**PROMPT**
Below are some records; output exactly the lines from the line with "- **Languages**: Python" to the line with "- Technologies: Python, JSON, Modular", both ends kept, and nothing more.

**TASK INPUTS**
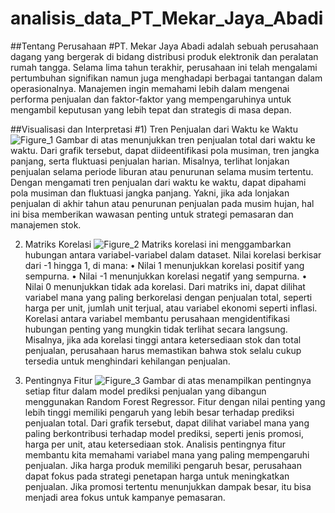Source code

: # analisis_data_PT_Mekar_Jaya_Abadi

##Tentang Perusahaan
#PT. Mekar Jaya Abadi adalah sebuah perusahaan dagang yang bergerak di bidang distribusi produk elektronik dan peralatan rumah tangga. Selama lima tahun terakhir, perusahaan ini telah mengalami pertumbuhan signifikan namun juga menghadapi berbagai tantangan dalam operasionalnya. Manajemen ingin memahami lebih dalam mengenai performa penjualan dan faktor-faktor yang mempengaruhinya untuk mengambil keputusan yang lebih tepat dan strategis di masa depan.

##Visualisasi dan Interpretasi
#1)	Tren Penjualan dari Waktu ke Waktu
    ![Figure_1](https://github.com/deftiagita/analisis_data_PT_Mekar_Jaya_Abadi/assets/167218696/4035151e-52c1-480c-86e8-f97866548ec6)
Gambar di atas menunjukkan tren penjualan total dari waktu ke waktu. Dari grafik tersebut, dapat diideentifikasi pola musiman, tren jangka panjang, serta fluktuasi penjualan harian. Misalnya, terlihat lonjakan penjualan selama periode liburan atau penurunan selama musim tertentu. 
Dengan mengamati tren penjualan dari waktu ke waktu, dapat dipahami pola musiman dan fluktuasi jangka panjang. Yakni, jika ada lonjakan penjualan di akhir tahun atau penurunan penjualan pada musim hujan, hal ini bisa memberikan wawasan penting untuk strategi pemasaran dan manajemen stok.

2)	Matriks Korelasi
   ![Figure_2](https://github.com/deftiagita/analisis_data_PT_Mekar_Jaya_Abadi/assets/167218696/2eed3f17-b6a4-4e54-98a8-40804f87a719)
Matriks korelasi ini menggambarkan hubungan antara variabel-variabel dalam dataset. Nilai korelasi berkisar dari -1 hingga 1, di mana:
•	Nilai 1 menunjukkan korelasi positif yang sempurna.
•	Nilai -1 menunjukkan korelasi negatif yang sempurna.
•	Nilai 0 menunjukkan tidak ada korelasi.
Dari matriks ini, dapat dilihat variabel mana yang paling berkorelasi dengan penjualan total, seperti harga per unit, jumlah unit terjual, atau variabel ekonomi seperti inflasi.
Korelasi antara variabel membantu perusahaan mengidentifikasi hubungan penting yang mungkin tidak terlihat secara langsung. Misalnya, jika ada korelasi tinggi antara ketersediaan stok dan total penjualan, perusahaan harus memastikan bahwa stok selalu cukup tersedia untuk menghindari kehilangan penjualan.

3)	Pentingnya Fitur
   ![Figure_3](https://github.com/deftiagita/analisis_data_PT_Mekar_Jaya_Abadi/assets/167218696/ab45edf8-de6b-4a20-ad24-6dcb690bd54c)
Gambar di atas menampilkan pentingnya setiap fitur dalam model prediksi penjualan yang dibangun menggunakan Random Forest Regressor. Fitur dengan nilai penting yang lebih tinggi memiliki pengaruh yang lebih besar terhadap prediksi penjualan total. Dari grafik tersebut, dapat dilihat variabel mana yang paling berkontribusi terhadap model prediksi, seperti jenis promosi, harga per unit, atau ketersediaan stok.
Analisis pentingnya fitur membantu kita memahami variabel mana yang paling mempengaruhi penjualan. Jika harga produk memiliki pengaruh besar, perusahaan dapat fokus pada strategi penetapan harga untuk meningkatkan penjualan. Jika promosi tertentu menunjukkan dampak besar, itu bisa menjadi area fokus untuk kampanye pemasaran.


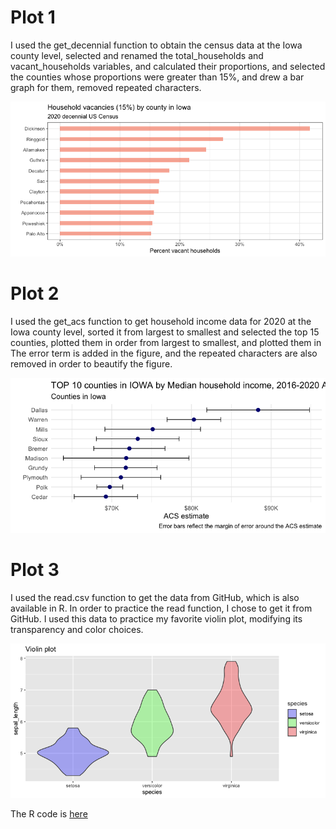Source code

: # Plot 1

I used the get_decennial function to obtain the census data at the Iowa county level, selected and renamed the total_households and vacant_households variables, and calculated their proportions, and selected the counties whose proportions were greater than 15%, and drew a bar graph for them, removed repeated characters.

![Plot 1](Plot1.png)

# Plot 2

I used the get_acs function to get household income data for 2020 at the Iowa county level, sorted it from largest to smallest and selected the top 15 counties, plotted them in order from largest to smallest, and plotted them in The error term is added in the figure, and the repeated characters are also removed in order to beautify the figure.

![Plot 2](Plot2.png)

# Plot 3

I used the read.csv function to get the data from GitHub, which is also available in R. In order to practice the read function, I chose to get it from GitHub. I used this data to practice my favorite violin plot, modifying its transparency and color choices.

![Plot 3](Plot3.png)


The R code is [here](Assignment3.R)
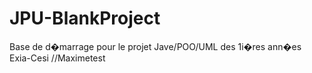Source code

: # JPU-BlankProject
Base de d�marrage pour le projet Jave/POO/UML des 1i�res ann�es Exia-Cesi
//Maximetest
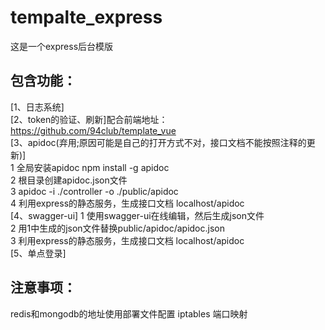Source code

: # tempalte_express
这是一个express后台模版

## 包含功能：

[1、日志系统]<br/>
[2、token的验证、刷新]配合前端地址： https://github.com/94club/template_vue<br/>
[3、apidoc(弃用;原因可能是自己的打开方式不对，接口文档不能按照注释的更新)]<br/>
1 全局安装apidoc npm install -g apidoc <br/>
2 根目录创建apidoc.json文件 <br/>
3 apidoc -i ./controller -o ./public/apidoc<br/>
4 利用express的静态服务，生成接口文档 localhost/apidoc<br/>
[4、swagger-ui]
1 使用swagger-ui在线编辑，然后生成json文件<br/>
2 用1中生成的json文件替换public/apidoc/apidoc.json<br/>
3 利用express的静态服务，生成接口文档 localhost/apidoc<br/>
[5、单点登录]

## 注意事项：
redis和mongodb的地址使用部署文件配置
iptables 端口映射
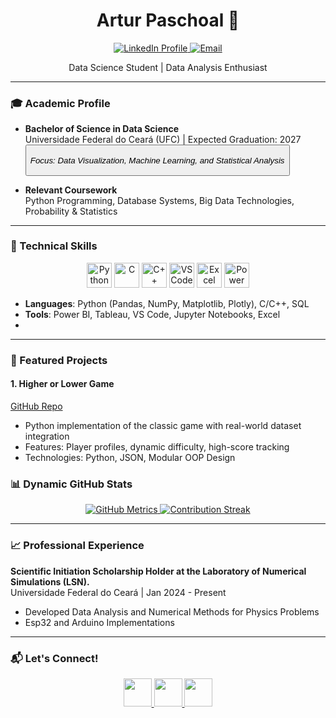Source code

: <div align="center">
  <h1>Artur Paschoal 👋</h1>
  <p>
    <a href="https://www.linkedin.com/in/artur-paschoal-18295627b/" target="_blank">
      <img src="https://img.shields.io/badge/LinkedIn-Data_Science_Student-blue?style=flat&logo=linkedin" alt="LinkedIn Profile">
    </a>
    <a href="mailto:paschoal.artur@alu.ufc.br">
      <img src="https://img.shields.io/badge/Gmail-Contact-red?style=flat&logo=gmail" alt="Email">
    </a>
  </p>
  <p>Data Science Student | Data Analysis Enthusiast</p>
</div>

---

### 🎓 Academic Profile
- **Bachelor of Science in Data Science**  
  Universidade Federal do Ceará (UFC) | Expected Graduation: 2027 <button class="citation-flag" data-index="1">  
  *Focus: Data Visualization, Machine Learning, and Statistical Analysis*

- **Relevant Coursework**  
  Python Programming, Database Systems, Big Data Technologies, Probability & Statistics

---

### 🚀 Technical Skills
<div align="center">
<img src="https://cdn.jsdelivr.net/gh/devicons/devicon/icons/python/python-original.svg" height="40" alt="Python" />
<img src="https://cdn.jsdelivr.net/gh/devicons/devicon/icons/c/c-original.svg" height="40" alt="C" />
<img src="https://cdn.jsdelivr.net/gh/devicons/devicon/icons/cplusplus/cplusplus-original.svg" height="40" alt="C++" />
<img src="https://cdn.jsdelivr.net/gh/devicons/devicon/icons/vscode/vscode-original.svg" height="40" alt="VS Code" />
<img src="https://img.icons8.com/color/48/000000/microsoft-excel-2019--v1.png" height="40" alt="Excel" />
<img src="https://img.icons8.com/color/48/000000/power-bi.png" height="40" alt="Power BI" />
</div>

- **Languages**: Python (Pandas, NumPy, Matplotlib, Plotly), C/C++, SQL  
- **Tools**: Power BI, Tableau, VS Code, Jupyter Notebooks, Excel
- 
---

### 🌟 Featured Projects
#### 1. **Higher or Lower Game**  
[GitHub Repo](https://github.com/paschoal-artur/HigherOrLower)  
- Python implementation of the classic game with real-world dataset integration  
- Features: Player profiles, dynamic difficulty, high-score tracking  
- Technologies: Python, JSON, Modular OOP Design  

### 📊 Dynamic GitHub Stats
<div align="center">
  <a href="https://github.com/paschoal-artur">
    <img src="https://github-readme-stats.vercel.app/api?username=paschoal-artur&show_icons=true&theme=radical&include_all_commits=true" alt="GitHub Metrics" />
  </a>
  <a href="https://github.com/paschoal-artur">
    <img src="https://github-readme-streak-stats.herokuapp.com/?user=paschoal-artur&theme=radical&date_format=j%20M%5C%20Y" alt="Contribution Streak" />
  </a>
</div>

---

### 📈 Professional Experience
**Scientific Initiation Scholarship Holder at the Laboratory of Numerical Simulations (LSN).**  
Universidade Federal do Ceará | Jan 2024 - Present  
- Developed Data Analysis and Numerical Methods for Physics Problems
- Esp32 and Arduino Implementations

---

### 📬 Let's Connect!
<div align="center">
  <a href="www.linkedin.com/in/paschoal-artur">
    <img src="https://raw.githubusercontent.com/maurodesouza/profile-readme-generator/master/src/assets/icons/social/linkedin/default.svg" width="45" />
  </a>
  <a href="mailto:paschoal.artur@alu.ufc.br">
    <img src="https://raw.githubusercontent.com/maurodesouza/profile-readme-generator/master/src/assets/icons/social/gmail/default.svg" width="45" />
  </a>
  <a href="https://www.instagram.com/arturpasc.s/">
    <img src="https://raw.githubusercontent.com/maurodesouza/profile-readme-generator/master/src/assets/icons/social/instagram/default.svg" width="45" />
  </a>
</div>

**RESULT OF THIS TASK**
- **Languages**: Python (Pandas, NumPy, Matplotlib, Plotly), C/C++, SQL  
- **Tools**: Power BI, Tableau, VS Code, Jupyter Notebooks, Excel
- 
---

### 🌟 Featured Projects
#### 1. **Higher or Lower Game**  
[GitHub Repo](https://github.com/paschoal-artur/HigherOrLower)  
- Python implementation of the classic game with real-world dataset integration  
- Features: Player profiles, dynamic difficulty, high-score tracking  
- Technologies: Python, JSON, Modular OOP Design  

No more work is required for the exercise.